▶ [Directions]: Report, as a bare number, how many lines in the data contain "together".

(Collection entries)
──────

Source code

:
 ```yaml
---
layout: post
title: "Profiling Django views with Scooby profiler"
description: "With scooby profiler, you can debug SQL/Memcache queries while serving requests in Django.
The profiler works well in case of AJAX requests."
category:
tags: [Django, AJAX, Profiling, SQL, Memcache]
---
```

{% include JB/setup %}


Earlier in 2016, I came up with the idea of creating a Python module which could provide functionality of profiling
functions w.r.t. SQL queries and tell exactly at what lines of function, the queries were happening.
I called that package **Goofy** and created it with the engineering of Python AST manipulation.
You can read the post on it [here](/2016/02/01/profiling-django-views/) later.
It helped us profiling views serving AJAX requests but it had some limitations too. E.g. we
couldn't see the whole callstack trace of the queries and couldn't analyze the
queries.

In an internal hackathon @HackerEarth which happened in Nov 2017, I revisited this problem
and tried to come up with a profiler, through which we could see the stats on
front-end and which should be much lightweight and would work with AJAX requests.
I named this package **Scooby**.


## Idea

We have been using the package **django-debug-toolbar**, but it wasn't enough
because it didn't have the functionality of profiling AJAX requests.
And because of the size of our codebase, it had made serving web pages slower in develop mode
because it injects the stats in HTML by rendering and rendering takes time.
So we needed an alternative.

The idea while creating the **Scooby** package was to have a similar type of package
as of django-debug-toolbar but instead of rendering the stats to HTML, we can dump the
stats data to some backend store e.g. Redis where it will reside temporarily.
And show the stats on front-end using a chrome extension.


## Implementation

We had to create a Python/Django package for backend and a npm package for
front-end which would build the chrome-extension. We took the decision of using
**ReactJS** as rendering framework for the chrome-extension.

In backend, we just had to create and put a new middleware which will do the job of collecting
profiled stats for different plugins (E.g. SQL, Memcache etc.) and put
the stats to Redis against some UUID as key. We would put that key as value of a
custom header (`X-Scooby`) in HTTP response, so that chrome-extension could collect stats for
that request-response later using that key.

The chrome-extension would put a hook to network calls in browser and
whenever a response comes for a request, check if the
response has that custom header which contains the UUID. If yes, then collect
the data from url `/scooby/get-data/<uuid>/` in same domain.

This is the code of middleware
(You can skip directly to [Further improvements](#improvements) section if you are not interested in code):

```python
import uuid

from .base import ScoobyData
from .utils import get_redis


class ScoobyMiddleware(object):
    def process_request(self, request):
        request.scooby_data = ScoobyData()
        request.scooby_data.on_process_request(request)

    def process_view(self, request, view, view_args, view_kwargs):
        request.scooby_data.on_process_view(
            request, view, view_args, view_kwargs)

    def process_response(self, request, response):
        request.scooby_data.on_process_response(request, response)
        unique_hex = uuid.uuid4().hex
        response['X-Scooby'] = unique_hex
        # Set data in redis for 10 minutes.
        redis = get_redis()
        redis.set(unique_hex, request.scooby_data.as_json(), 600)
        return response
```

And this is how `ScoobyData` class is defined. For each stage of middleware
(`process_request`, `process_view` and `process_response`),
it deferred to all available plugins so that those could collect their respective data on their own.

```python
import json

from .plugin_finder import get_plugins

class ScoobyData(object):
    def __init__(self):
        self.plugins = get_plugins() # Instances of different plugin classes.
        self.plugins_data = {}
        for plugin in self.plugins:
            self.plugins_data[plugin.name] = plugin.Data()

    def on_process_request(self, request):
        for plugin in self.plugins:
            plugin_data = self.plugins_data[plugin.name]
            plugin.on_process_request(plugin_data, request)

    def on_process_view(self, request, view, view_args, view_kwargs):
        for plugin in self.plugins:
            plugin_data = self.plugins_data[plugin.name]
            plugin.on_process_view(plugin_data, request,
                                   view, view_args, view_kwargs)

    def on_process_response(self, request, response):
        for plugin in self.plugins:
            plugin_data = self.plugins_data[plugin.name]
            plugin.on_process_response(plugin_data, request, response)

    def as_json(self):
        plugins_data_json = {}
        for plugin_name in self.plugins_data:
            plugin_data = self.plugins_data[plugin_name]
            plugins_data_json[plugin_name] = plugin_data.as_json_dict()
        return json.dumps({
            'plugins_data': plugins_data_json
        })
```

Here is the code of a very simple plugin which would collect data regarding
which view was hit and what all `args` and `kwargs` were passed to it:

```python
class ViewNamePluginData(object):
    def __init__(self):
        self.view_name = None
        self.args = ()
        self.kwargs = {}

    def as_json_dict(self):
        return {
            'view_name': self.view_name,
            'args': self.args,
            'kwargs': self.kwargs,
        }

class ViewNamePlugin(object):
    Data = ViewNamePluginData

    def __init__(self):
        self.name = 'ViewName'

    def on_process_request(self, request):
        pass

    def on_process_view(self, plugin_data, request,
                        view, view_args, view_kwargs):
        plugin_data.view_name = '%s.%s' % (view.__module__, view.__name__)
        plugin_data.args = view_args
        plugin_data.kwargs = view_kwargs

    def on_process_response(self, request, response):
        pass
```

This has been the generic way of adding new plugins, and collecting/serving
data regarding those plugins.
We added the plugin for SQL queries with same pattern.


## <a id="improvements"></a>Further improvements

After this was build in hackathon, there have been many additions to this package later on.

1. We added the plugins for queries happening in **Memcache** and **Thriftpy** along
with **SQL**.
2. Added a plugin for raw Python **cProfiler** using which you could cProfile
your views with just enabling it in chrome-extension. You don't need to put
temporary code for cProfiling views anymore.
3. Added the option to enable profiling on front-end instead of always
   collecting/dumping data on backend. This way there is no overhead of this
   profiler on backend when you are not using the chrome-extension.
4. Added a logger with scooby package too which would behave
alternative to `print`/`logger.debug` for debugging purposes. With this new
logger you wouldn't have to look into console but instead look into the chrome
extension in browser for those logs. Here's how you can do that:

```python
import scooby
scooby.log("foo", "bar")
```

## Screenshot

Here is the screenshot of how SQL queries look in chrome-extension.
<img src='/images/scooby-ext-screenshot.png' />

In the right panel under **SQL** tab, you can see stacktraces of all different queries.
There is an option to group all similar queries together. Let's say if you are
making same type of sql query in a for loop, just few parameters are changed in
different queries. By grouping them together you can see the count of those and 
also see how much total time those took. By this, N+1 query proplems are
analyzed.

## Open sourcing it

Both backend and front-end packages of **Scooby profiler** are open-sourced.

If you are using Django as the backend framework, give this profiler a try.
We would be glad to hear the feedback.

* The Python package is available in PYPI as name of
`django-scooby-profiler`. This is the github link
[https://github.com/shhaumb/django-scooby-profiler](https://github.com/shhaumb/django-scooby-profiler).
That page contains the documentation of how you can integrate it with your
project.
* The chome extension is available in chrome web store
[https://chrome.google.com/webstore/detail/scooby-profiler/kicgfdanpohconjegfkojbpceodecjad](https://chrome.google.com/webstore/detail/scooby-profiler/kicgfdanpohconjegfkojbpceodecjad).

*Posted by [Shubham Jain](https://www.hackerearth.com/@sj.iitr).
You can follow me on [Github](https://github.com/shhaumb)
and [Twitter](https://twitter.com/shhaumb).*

──────

▶ [The answer]: 2